EXERCISE —
The response must contain every line from the records below that has "partial".

[Recorded data]
***

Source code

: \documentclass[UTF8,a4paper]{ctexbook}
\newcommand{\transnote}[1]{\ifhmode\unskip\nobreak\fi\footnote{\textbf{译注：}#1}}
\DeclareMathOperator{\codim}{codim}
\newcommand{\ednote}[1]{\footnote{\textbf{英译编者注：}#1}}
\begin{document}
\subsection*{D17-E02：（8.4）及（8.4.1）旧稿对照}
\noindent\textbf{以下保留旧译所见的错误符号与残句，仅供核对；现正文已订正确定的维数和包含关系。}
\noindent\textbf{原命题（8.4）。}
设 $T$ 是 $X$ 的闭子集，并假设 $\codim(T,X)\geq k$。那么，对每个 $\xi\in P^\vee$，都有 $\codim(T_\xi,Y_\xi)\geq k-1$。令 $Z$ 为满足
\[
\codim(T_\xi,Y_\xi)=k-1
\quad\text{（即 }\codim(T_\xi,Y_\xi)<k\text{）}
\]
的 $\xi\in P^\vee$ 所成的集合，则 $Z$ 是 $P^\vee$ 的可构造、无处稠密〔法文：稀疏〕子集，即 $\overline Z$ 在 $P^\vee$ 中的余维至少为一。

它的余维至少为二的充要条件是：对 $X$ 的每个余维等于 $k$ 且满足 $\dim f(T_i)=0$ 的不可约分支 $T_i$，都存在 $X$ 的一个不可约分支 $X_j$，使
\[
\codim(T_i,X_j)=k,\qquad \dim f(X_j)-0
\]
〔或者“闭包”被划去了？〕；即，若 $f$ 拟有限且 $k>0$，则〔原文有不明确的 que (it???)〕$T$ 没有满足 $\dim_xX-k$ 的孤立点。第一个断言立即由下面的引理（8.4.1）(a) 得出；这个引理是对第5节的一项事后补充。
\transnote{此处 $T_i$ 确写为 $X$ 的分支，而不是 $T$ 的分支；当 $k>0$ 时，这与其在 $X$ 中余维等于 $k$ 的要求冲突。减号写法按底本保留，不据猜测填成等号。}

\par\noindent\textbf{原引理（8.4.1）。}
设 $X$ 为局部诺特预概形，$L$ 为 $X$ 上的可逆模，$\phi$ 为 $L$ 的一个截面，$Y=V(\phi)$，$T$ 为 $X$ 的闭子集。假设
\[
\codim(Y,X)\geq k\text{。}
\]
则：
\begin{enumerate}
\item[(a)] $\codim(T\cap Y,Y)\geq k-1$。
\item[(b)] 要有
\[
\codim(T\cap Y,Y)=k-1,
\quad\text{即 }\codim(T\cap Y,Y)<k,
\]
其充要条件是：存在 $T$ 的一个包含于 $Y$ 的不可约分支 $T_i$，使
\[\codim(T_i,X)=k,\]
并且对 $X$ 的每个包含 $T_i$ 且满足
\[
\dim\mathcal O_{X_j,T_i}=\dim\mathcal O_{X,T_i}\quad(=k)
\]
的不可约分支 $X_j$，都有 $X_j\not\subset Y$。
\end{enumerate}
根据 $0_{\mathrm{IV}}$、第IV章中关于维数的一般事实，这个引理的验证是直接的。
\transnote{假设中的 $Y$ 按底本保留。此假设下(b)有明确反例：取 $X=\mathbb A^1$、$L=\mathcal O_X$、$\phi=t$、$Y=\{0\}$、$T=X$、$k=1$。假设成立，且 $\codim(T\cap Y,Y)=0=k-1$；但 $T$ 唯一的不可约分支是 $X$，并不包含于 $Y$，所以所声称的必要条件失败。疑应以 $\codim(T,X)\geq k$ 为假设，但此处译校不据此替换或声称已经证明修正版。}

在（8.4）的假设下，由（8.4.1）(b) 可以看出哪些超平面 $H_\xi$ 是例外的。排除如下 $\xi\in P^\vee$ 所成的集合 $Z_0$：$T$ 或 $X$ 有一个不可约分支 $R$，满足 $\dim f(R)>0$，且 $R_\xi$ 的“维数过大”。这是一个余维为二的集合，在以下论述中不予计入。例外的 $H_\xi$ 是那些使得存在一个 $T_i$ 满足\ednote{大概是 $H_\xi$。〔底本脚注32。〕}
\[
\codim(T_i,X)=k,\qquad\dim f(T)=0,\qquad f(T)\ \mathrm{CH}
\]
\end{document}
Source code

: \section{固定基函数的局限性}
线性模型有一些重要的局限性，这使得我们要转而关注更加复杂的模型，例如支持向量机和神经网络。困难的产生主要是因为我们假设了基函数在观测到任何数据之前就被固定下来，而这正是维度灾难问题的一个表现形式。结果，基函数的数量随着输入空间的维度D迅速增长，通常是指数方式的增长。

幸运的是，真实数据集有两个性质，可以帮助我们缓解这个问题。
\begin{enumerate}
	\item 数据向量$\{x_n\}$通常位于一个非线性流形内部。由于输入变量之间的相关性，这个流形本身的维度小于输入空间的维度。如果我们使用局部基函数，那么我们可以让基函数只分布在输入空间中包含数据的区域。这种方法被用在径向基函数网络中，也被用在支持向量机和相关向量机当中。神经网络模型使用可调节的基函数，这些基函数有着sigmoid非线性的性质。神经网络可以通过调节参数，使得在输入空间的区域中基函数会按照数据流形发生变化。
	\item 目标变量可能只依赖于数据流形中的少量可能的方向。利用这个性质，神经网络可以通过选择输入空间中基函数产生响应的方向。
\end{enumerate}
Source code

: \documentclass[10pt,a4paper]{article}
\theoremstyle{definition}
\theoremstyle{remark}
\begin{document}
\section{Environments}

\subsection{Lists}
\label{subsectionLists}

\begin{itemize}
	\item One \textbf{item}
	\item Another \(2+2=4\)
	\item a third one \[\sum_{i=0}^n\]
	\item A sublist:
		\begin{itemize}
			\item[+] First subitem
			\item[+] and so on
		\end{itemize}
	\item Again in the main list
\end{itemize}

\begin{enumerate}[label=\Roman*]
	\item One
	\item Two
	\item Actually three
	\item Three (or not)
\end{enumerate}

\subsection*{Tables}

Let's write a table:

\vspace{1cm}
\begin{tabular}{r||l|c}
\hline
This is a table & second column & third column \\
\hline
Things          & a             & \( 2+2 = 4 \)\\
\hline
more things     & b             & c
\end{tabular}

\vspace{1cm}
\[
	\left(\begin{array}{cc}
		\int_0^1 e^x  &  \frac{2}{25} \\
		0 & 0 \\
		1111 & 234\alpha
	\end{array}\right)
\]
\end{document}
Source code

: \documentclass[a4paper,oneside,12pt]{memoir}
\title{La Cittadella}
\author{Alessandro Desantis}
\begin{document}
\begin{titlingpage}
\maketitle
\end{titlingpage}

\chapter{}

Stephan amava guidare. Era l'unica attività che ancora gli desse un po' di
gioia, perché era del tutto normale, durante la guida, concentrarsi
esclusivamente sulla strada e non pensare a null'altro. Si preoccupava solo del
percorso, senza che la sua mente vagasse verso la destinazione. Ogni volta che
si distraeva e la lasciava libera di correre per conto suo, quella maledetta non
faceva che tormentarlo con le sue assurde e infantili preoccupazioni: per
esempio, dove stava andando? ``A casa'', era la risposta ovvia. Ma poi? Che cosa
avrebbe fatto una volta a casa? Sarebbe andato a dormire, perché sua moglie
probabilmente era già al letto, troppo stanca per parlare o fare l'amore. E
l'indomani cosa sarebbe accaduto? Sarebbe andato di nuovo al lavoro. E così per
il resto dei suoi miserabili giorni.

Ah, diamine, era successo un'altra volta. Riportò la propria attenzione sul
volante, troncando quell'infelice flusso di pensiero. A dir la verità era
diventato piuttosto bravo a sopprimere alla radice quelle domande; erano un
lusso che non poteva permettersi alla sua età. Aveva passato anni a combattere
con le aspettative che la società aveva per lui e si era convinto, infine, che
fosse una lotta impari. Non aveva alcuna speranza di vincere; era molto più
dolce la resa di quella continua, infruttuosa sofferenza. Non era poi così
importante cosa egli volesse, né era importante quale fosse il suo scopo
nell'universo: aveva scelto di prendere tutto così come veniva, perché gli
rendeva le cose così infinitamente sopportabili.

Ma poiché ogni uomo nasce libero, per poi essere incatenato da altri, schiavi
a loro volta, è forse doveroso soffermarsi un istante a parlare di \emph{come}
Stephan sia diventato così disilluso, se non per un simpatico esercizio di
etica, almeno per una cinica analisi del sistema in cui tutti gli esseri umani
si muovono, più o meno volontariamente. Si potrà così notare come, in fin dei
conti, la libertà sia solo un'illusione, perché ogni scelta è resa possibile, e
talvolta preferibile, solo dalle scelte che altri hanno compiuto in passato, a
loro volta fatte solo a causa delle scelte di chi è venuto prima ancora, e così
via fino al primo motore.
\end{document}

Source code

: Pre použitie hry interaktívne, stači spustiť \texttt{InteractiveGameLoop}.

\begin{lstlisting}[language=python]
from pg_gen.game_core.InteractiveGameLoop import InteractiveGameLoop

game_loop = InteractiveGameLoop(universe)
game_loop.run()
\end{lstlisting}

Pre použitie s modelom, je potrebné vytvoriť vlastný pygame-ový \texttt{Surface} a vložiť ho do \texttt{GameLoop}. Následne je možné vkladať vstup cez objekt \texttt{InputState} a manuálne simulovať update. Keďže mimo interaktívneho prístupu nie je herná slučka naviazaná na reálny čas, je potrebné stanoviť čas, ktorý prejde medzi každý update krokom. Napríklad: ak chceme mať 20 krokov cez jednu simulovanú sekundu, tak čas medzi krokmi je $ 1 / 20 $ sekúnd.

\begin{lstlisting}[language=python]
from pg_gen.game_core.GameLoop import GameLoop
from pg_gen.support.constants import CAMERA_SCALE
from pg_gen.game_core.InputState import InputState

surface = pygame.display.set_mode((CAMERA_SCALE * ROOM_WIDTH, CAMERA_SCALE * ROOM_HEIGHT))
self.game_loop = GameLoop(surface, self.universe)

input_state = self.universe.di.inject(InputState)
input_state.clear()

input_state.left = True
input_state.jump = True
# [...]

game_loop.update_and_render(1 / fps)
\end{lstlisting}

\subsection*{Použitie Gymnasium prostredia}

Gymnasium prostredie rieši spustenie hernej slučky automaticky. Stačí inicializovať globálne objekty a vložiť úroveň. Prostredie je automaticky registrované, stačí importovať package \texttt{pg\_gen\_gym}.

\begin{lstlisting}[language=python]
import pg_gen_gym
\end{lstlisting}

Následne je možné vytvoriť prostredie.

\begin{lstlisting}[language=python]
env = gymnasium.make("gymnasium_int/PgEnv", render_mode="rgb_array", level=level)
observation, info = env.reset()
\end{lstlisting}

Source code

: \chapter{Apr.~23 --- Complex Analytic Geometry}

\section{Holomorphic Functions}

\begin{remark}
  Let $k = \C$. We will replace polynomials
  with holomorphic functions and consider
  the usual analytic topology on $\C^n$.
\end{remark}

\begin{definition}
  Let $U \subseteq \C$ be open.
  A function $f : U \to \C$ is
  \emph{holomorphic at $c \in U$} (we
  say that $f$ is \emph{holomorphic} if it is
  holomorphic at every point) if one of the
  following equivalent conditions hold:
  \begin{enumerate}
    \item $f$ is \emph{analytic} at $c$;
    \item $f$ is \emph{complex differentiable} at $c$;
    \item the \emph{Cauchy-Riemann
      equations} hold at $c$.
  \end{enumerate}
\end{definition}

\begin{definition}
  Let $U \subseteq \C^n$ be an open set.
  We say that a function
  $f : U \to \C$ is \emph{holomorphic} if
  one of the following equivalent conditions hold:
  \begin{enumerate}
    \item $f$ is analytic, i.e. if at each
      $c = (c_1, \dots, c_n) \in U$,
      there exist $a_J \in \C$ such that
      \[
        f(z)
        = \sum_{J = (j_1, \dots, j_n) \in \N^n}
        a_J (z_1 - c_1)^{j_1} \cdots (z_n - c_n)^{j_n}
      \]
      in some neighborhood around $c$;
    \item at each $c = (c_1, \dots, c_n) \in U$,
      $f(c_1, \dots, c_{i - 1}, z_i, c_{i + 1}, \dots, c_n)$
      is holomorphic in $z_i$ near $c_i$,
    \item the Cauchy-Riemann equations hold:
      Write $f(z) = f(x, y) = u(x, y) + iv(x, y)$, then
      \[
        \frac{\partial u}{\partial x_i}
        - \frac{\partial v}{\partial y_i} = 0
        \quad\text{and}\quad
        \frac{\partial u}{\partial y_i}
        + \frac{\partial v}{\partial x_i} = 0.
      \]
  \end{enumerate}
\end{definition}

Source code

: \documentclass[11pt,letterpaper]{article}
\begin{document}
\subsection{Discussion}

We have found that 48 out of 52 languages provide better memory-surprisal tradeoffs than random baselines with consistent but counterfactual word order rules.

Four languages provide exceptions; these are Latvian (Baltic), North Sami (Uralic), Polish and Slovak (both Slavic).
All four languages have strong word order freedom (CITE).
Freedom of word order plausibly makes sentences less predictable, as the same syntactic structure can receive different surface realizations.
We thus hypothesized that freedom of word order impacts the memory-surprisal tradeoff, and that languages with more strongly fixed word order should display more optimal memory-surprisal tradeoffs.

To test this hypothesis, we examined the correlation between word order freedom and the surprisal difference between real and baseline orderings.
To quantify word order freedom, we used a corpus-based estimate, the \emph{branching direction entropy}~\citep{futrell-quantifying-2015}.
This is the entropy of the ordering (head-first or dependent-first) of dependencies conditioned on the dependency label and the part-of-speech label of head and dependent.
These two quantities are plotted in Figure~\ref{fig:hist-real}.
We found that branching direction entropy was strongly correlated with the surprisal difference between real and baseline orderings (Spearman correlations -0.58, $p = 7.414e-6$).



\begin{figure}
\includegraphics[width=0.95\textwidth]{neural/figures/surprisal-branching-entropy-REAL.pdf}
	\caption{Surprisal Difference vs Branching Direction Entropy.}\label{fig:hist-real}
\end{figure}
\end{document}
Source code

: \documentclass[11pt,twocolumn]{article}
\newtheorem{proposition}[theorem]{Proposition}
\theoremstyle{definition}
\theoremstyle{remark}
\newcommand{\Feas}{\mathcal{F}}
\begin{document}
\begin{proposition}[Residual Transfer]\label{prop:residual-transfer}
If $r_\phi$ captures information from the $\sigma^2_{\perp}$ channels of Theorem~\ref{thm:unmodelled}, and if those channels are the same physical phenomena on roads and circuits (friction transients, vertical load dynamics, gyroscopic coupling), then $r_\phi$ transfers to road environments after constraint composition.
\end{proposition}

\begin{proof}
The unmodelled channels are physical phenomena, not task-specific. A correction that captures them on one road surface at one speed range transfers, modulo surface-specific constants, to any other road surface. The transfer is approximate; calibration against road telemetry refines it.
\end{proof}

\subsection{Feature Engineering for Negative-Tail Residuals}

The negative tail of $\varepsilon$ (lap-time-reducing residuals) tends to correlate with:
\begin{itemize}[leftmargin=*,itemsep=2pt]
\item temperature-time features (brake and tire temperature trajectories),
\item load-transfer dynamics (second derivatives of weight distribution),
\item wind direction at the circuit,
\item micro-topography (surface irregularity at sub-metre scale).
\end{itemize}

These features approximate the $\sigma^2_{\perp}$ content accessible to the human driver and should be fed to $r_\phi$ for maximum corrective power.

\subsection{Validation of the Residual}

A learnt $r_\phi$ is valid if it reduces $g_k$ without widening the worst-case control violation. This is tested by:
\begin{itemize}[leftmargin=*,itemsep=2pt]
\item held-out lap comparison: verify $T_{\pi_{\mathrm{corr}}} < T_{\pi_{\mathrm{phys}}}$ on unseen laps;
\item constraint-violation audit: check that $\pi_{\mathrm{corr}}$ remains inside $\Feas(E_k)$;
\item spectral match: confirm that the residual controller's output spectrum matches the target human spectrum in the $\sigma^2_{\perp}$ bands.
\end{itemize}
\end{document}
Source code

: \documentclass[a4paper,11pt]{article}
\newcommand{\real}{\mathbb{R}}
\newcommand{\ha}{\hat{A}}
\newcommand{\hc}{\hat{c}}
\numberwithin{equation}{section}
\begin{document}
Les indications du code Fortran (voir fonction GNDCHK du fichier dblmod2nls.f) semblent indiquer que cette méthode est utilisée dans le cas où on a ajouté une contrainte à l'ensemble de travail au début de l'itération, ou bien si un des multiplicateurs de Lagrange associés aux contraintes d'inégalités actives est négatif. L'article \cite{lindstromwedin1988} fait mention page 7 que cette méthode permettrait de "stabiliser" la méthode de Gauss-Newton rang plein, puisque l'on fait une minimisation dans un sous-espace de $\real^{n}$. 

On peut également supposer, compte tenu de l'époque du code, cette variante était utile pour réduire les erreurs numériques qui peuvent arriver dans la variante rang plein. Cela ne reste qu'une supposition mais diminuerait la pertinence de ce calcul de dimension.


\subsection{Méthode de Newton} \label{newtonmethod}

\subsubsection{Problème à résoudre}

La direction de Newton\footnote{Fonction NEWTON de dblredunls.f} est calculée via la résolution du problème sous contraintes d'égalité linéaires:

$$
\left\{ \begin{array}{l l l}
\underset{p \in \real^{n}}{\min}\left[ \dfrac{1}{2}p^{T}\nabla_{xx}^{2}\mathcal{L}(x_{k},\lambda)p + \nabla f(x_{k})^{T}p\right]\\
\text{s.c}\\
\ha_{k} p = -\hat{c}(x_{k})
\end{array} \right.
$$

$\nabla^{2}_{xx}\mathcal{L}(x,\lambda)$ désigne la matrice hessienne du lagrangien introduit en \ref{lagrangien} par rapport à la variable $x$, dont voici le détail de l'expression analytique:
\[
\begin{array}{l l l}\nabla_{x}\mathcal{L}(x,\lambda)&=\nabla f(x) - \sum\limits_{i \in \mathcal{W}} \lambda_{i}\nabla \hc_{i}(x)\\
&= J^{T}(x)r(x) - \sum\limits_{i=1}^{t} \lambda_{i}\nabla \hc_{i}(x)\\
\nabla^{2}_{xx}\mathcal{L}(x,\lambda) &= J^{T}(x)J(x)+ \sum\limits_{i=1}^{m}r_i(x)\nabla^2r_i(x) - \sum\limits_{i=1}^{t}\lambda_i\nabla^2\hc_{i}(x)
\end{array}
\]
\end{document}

***

SOLUTION TO THE PROBLEM —
        \frac{\partial u}{\partial x_i}
        - \frac{\partial v}{\partial y_i} = 0
        \frac{\partial u}{\partial y_i}
        + \frac{\partial v}{\partial x_i} = 0.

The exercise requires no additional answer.